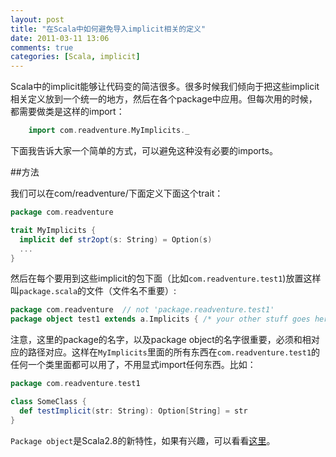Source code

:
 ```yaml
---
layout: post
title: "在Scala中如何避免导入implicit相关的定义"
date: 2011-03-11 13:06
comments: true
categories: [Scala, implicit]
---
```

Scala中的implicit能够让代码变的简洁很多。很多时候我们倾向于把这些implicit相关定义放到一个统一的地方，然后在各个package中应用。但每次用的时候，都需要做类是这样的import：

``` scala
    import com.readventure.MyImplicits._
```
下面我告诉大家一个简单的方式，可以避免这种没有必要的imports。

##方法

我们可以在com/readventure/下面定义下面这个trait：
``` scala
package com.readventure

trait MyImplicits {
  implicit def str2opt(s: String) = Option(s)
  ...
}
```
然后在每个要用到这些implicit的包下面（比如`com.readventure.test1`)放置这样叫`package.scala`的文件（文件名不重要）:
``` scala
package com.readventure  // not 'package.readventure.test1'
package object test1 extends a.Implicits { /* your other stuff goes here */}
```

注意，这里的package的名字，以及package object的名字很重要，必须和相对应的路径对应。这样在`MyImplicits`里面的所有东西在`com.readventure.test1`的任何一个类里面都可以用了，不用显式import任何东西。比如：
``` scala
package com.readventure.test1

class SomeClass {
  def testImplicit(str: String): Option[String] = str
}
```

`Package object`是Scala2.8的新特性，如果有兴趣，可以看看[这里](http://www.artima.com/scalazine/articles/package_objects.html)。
########################################
Go through the data and return each line where the word "Option" appears.

  implicit def str2opt(s: String) = Option(s)
  def testImplicit(str: String): Option[String] = str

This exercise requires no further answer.